PROBLEM DESCRIPTION
Please restate each line of the data that follows word for word, skipping any image.

DATA TO EXAMINE
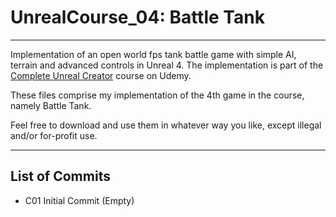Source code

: # UnrealCourse_04: Battle Tank
****

Implementation of an open world fps tank battle game with simple AI, terrain and advanced controls in Unreal 4.
The implementation is part of the [Complete Unreal Creator](https://www.udemy.com/unrealcourse) course on Udemy.

These files comprise my implementation of the 4th game in the course, namely Battle Tank.

Feel free to download and use them in whatever way you like, except illegal and/or for-profit use.

---

## List of Commits
* C01 Initial Commit (Empty)
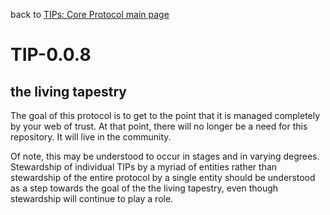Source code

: back to [TIPs: Core Protocol main page](https://github.com/wds4/tapestry-protocol/blob/main/tips/core-protocol/README.md)

TIP-0.0.8
=====

the living tapestry
-----

The goal of this protocol is to get to the point that it is managed completely by your web of trust. At that point, there will no longer be a need for this repository. It will live in the community.

Of note, this may be understood to occur in stages and in varying degrees. Stewardship of individual TIPs by a myriad of entities rather than stewardship of the entire protocol by a single entity should be understood as a step towards the goal of the the living tapestry, even though stewardship will continue to play a role.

EXERCISE RESPONSE
Source code

: # UnrealCourse_04: Battle Tank
****

Implementation of an open world fps tank battle game with simple AI, terrain and advanced controls in Unreal 4.
The implementation is part of the [Complete Unreal Creator](https://www.udemy.com/unrealcourse) course on Udemy.

These files comprise my implementation of the 4th game in the course, namely Battle Tank.

Feel free to download and use them in whatever way you like, except illegal and/or for-profit use.

---

## List of Commits
* C01 Initial Commit (Empty)
Source code

: back to [TIPs: Core Protocol main page](https://github.com/wds4/tapestry-protocol/blob/main/tips/core-protocol/README.md)

TIP-0.0.8
=====

the living tapestry
-----

The goal of this protocol is to get to the point that it is managed completely by your web of trust. At that point, there will no longer be a need for this repository. It will live in the community.

Of note, this may be understood to occur in stages and in varying degrees. Stewardship of individual TIPs by a myriad of entities rather than stewardship of the entire protocol by a single entity should be understood as a step towards the goal of the the living tapestry, even though stewardship will continue to play a role.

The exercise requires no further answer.